We’ve never played any console games together fully, except the LEGO series. And that’s only because I bought him LEGO Star Wars one Christmas, and after he tried to act grateful, I informed him there was co-op mode and I bought it so we could play together. He was still dubious at first, but I think he’s enjoyed most of the LEGO games so far, and it’s very easy to have players drop in and out of these games, so we can switch back and forth between single player and co-op as needed.
Going back to TOR: it’s my first MMO, so I think B really wanted me to enjoy it when I started, and he thought that playing together would help me ease into it. Therefore, he created a toon of my same class on my PVE server; that way, we could run all the quests together.

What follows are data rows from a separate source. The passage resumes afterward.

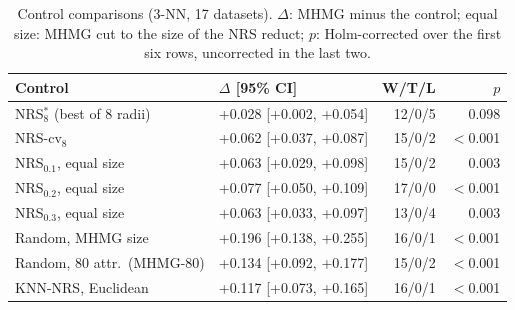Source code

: \begin{table}[!t]
\centering
\caption{Control comparisons (3-NN, 17 datasets). $\Delta$: MHMG minus the control; equal size: MHMG cut to the size of the NRS reduct; $p$: Holm-corrected over the first six rows, uncorrected in the last two.}
\label{tab:ctrl}
\scriptsize
\setlength{\tabcolsep}{2.5pt}
\begin{tabular*}{\columnwidth}{@{\extracolsep{\fill}}llrr@{}}
\toprule
Control & $\Delta$ [95\% CI] & W/T/L & $p$ \\
\midrule
NRS$^*_8$ (best of 8 radii) & +0.028 [+0.002, +0.054] & 12/0/5 & 0.098 \\
NRS-cv$_8$ & +0.062 [+0.037, +0.087] & 15/0/2 & $<$0.001 \\
NRS$_{0.1}$, equal size & +0.063 [+0.029, +0.098] & 15/0/2 & 0.003 \\
NRS$_{0.2}$, equal size & +0.077 [+0.050, +0.109] & 17/0/0 & $<$0.001 \\
NRS$_{0.3}$, equal size & +0.063 [+0.033, +0.097] & 13/0/4 & 0.003 \\
Random, MHMG size & +0.196 [+0.138, +0.255] & 16/0/1 & $<$0.001 \\
\midrule
Random, 80 attr.\ (MHMG-80) & +0.134 [+0.092, +0.177] & 15/0/2 & $<$0.001 \\
KNN-NRS, Euclidean & +0.117 [+0.073, +0.165] & 16/0/1 & $<$0.001 \\
\bottomrule
\end{tabular*}
\end{table}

Obviously that isn’t exactly how it played out, but playing Sortisi with Meileili is actually still beneficial in another way: Sortisi is my first healer, so learning how to play that role with a more experienced player on DPS sitting next to me is great for feedback. He was able to give me some gentle hints about who I should be healing and when. Hopefully this will help build my confidence (and competence) so I can heal for pick-up groups on heroic missions, etc.
I guess it’s all about finding a balance between your gaming needs and your relationship needs. For us, playing different games at the same time seems to be a good default. That way, B never has to yell “2 is jump!!”
Although I’m sure he will forever remind me of the time we played Mario Kart, and I sat on a “?” cube just to get blue shells to throw at him. It’s a legitimate strategy?
I’ve never gotten into gaming. I’d totally get addicted. And my husband used to love Call of Duty (pre meeting me) and said he would stay up until 6am playing it when he was looking for jobs after college. Not a good sign. So this is why I’ve stayed away from getting us a gaming system because even though I think I would be able to control myself and not get addicted…can’t say the same for him lol
My husband also refused to play WOW for many years, because he was worried he wouldn’t be able to stop! We’re both pretty good with MMOs now though…things like a house and full-time job keep you pretty grounded in reality…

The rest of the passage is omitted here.